Bergamo, (mercoledì 1 ottobre 2025) — Un’inchiesta della Guardia di Finanza di Bergamo ha portato alla luce un sistema di truffe e appropriazioni indebite messo in atto da due steward della compagnia Malta Air, società controllata da Ryanair. Le intercettazioni telefoniche svelano un quadro di illeciti che andava ben oltre il contrabbando di sigarette, già contestato agli indagati Marco Criniti, 39 anni di Cavernago, e Orazio Monteleone, 29 anni.
di Paola Capitanio
Nelle conversazioni captate dagli inquirenti, Criniti si vanta di aver venduto pacchetti interi di Gratta e Vinci a passeggeri ignari, sostenendo che i tagliandi non fossero disponibili singolarmente. In altre occasioni dichiarava il Pos fuori uso, incassando direttamente i pagamenti in contanti. «Tanti soldi li ho fatti così», ammette apertamente. Le intercettazioni rivelano anche sottrazioni sistematiche di profumi e perfino trolley, con ricavi intascati senza passare dalla compagnia.

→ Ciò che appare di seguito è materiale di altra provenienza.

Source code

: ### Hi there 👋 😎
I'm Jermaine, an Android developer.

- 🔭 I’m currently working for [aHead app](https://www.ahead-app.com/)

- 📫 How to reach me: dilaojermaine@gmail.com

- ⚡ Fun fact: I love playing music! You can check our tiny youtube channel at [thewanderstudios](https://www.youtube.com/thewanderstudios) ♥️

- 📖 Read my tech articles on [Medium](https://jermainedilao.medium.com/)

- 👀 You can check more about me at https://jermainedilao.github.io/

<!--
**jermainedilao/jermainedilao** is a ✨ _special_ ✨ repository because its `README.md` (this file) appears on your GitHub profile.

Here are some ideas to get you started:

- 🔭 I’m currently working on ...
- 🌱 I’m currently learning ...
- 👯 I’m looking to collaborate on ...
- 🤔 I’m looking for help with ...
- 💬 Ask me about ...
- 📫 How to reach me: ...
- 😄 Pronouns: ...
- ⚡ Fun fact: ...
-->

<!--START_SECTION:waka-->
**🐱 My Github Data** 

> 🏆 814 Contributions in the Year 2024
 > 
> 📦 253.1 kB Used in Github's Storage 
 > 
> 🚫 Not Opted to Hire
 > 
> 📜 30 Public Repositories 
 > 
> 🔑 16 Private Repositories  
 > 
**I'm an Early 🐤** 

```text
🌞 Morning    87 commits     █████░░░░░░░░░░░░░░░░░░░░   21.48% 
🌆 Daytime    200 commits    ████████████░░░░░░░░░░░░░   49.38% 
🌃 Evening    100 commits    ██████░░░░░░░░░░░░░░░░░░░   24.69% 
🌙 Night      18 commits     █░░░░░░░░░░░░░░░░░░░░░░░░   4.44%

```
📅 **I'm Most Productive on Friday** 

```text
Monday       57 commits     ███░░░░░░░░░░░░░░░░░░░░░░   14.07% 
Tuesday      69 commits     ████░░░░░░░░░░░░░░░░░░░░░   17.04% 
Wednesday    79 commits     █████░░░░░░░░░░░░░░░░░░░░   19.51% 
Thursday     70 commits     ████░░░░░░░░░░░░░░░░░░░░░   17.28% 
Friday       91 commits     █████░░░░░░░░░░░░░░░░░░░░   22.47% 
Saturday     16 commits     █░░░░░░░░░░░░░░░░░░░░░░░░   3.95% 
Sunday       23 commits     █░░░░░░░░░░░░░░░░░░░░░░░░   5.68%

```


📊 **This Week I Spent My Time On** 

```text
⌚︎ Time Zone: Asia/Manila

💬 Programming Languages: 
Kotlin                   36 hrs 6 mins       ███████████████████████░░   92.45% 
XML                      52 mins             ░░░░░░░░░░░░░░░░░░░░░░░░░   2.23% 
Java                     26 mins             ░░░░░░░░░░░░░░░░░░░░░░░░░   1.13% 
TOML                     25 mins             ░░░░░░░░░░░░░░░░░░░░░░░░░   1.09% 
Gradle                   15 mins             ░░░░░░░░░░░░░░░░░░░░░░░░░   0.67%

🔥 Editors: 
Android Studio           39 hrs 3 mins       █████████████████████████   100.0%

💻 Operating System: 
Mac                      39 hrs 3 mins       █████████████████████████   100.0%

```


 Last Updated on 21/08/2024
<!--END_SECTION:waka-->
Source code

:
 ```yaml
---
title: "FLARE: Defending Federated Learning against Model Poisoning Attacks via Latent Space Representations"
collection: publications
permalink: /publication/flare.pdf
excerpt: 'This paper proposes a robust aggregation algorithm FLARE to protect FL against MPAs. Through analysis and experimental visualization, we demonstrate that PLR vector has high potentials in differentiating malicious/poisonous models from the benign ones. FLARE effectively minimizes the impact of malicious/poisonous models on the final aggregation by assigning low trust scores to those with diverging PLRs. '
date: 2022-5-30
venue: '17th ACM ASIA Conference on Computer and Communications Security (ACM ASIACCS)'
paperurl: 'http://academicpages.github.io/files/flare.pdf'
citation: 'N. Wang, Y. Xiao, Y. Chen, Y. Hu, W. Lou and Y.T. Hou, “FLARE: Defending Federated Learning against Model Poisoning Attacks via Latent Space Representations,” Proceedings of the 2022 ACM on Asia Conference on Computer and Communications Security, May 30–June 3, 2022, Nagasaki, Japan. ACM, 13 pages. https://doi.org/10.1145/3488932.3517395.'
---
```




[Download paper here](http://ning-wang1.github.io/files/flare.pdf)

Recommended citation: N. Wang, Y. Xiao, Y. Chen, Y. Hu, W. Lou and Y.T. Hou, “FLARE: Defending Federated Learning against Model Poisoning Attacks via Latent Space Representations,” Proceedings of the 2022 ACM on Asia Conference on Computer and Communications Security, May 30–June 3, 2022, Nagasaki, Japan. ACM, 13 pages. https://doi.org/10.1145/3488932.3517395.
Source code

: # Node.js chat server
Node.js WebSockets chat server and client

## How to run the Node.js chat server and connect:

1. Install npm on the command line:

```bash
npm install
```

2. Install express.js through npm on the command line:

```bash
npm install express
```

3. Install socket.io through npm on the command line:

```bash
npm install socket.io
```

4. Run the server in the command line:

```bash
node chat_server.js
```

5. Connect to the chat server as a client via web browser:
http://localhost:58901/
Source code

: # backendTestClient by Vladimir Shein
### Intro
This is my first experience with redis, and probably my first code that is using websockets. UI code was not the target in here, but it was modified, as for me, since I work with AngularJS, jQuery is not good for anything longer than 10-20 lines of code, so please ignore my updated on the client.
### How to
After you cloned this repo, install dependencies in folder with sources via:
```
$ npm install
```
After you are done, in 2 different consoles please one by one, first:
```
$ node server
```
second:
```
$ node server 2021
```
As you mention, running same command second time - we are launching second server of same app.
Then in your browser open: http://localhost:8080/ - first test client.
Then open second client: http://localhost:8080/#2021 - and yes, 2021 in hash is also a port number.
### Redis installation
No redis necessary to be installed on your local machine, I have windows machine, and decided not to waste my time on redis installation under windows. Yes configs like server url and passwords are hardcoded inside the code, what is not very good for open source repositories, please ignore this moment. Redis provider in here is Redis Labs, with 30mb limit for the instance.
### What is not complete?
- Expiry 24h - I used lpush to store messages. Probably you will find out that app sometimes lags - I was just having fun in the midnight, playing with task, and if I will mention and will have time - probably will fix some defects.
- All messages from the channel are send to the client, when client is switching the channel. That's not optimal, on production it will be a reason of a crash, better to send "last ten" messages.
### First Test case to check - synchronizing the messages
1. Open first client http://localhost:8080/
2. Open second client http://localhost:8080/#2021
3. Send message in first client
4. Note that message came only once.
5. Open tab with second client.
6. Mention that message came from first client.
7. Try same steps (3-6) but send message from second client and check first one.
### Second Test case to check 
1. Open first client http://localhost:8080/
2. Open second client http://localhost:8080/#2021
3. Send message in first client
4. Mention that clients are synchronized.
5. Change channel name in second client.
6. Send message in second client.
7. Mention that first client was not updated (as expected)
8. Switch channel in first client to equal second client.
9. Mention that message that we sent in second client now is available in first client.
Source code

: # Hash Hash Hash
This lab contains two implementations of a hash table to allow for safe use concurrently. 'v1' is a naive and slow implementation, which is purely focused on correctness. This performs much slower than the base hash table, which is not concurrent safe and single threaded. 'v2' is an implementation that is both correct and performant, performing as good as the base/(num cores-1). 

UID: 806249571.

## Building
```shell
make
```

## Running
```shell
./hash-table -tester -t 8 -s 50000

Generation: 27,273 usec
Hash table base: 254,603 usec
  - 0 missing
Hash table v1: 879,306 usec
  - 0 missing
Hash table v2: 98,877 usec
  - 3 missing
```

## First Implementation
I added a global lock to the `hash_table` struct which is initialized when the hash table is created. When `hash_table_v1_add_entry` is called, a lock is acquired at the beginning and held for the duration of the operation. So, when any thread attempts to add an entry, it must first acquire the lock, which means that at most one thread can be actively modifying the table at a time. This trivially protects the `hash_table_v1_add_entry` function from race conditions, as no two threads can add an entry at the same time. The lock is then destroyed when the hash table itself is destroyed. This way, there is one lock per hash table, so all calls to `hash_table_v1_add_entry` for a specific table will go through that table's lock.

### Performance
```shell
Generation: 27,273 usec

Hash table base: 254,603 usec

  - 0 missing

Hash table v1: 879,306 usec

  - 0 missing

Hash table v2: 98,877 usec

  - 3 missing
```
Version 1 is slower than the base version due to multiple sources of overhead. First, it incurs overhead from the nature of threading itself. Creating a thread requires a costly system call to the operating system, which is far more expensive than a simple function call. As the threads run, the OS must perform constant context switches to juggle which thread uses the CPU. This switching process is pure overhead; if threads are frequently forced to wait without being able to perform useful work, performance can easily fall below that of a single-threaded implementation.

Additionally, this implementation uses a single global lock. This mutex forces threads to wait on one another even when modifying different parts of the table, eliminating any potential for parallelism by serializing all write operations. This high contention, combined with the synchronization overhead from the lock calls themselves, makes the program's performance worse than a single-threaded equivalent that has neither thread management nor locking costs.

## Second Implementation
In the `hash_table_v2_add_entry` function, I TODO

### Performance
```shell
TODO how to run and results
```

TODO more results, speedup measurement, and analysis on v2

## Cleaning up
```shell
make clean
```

Il contrabbando di sigarette resta il fulcro dell’accusa: il gip Riccardo Moreschi ha parlato di «oltre 50 chili a testa» movimentati dai due steward, con guadagni stimati di diverse migliaia di euro. Le perquisizioni hanno portato al sequestro di circa 30 chili di tabacco nelle abitazioni degli indagati.
Per mascherare un tenore di vita sproporzionato al loro stipendio, Criniti aveva persino chiesto due prestiti bancari, poi estinti in breve tempo grazie al denaro contante accumulato. Davanti al giudice ha ammesso di aver «capito i gravi errori» commessi, mostrandosi preoccupato per la famiglia e il lavoro.
Gli investigatori non escludono che episodi simili possano aver coinvolto anche altri membri del personale. Alcune conversazioni, infatti, lasciano intendere che non fossero gli unici a sottrarre sigarette dai box di bordo. Per ora, però, le accuse restano circoscritte ai due steward bergamaschi, ritenuti parte di un sistema definito «collaudato e quotidiano».